見る・遊ぶ 学ぶ・知る

琵琶湖博物館でミナミヌマエビ展示 100年ぶりに滋賀県内で発見

琵琶湖博物館学芸員の田畑さんは「責任を持って飼ってほしい」と話す。

琵琶湖博物館学芸員の田畑さんは「責任を持って飼ってほしい」と話す。

  • 7

  •  

 約100年ぶりに滋賀県で発見された淡水エビ「ミナミヌマエビ」の展示が3月14日、琵琶湖博物館(草津市下物町)で始まった。

100年ぶりに滋賀県で発見されたミナミヌマエビ

[広告]

 ミナミヌマエビは西日本に広く分布する淡水エビで、滋賀県内の河川でよく見られたが、高度成長期の人口増加や工場建設、農薬の使用などにより1960年代から急激に減少した。2000年以降に中国や韓国に生息する外来種のシナヌマエビが増えたことから、シナヌマエビと交雑してミナミヌマエビは滋賀県内では絶滅したと思われていた。

 2022年に京都大学の大貫渓介さんと福家悠介さんが滋賀県内の川でミナミヌマエビを発見したことを論文で発表。ミナミヌマエビはシナヌマエビとよく似ているが、角の長さや足のくぼみなどが異なり、遺伝子分析により滋賀県在来のミナミヌマエビだと判明した。

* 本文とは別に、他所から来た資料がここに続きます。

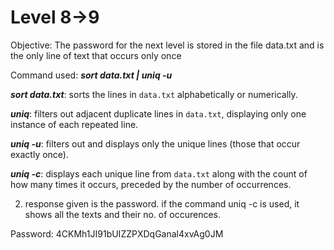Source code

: # Level 8->9 

Objective: The password for the next level is stored in the file data.txt and is the only line of text that occurs only once


Command used: **_sort data.txt | uniq -u_**

_**sort data.txt**_: sorts the lines in `data.txt` alphabetically or numerically.

_**uniq**_: filters out adjacent duplicate lines in `data.txt`, displaying only one instance of each repeated line.

_**uniq -u**_: filters out and displays only the unique lines (those that occur exactly once).

_**uniq -c**_: displays each unique line from `data.txt` along with the count of how many times it occurs, preceded by the number of occurrences.

2. response given is the password.
if the command uniq -c is used, it shows all the texts and their no. of occurences.

Password: 4CKMh1JI91bUIZZPXDqGanal4xvAg0JM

滋賀県内では、1915(大正4)年に彦根市で採集された標本が唯一の確実な記録で、107年ぶりに滋賀県内でミナミヌマエビが発見されたことになった。

 同博物館の入り口近くのアトリウム企画展示室前にミナミヌマエビ、シナヌマエビ、ミナミヌマエビとシナヌマエビの交雑種、107年前のミナミヌマエビの標本(京都大学総合博物館所蔵)を展示している。

 琵琶湖博物館学芸員の田畑諒一さんは「どこにでもいるエビなのであまり調査されていなかった。1915年の標本もスジエビと間違えてラベルが貼られている。シナヌマエビが増え、ミナミヌマエビは絶滅したと思われていたが、滋賀県のごく普通の川で発見されて驚いた。エビが川から川へ移動することは少ないので、たまたまその場所だけシナヌマエビを捨てる人がいなくて交雑しなかったのだと思う」と話す。

 田畑さんは「シナヌマエビは、観賞用や釣りの餌として輸入され、要らなくなったら川に捨てられてミナミヌマエビと交雑してしまった。無責任に飼って捨てた人のせいで悪者になってしまった。滋賀県では条例によりシナヌマエビを飼育する際には届け出が必要となっているが、あまり知られていないのが現状」と話す。

 「100年見つからず、生きているとは思わなかったミナミヌマエビが発見されたが、今後、絶滅するか種が残るかは滋賀県の人たちに懸かっている。滋賀の自然を守るのは滋賀県の人。飼い始めたら最後まで責任を持ってほしい」と呼びかける。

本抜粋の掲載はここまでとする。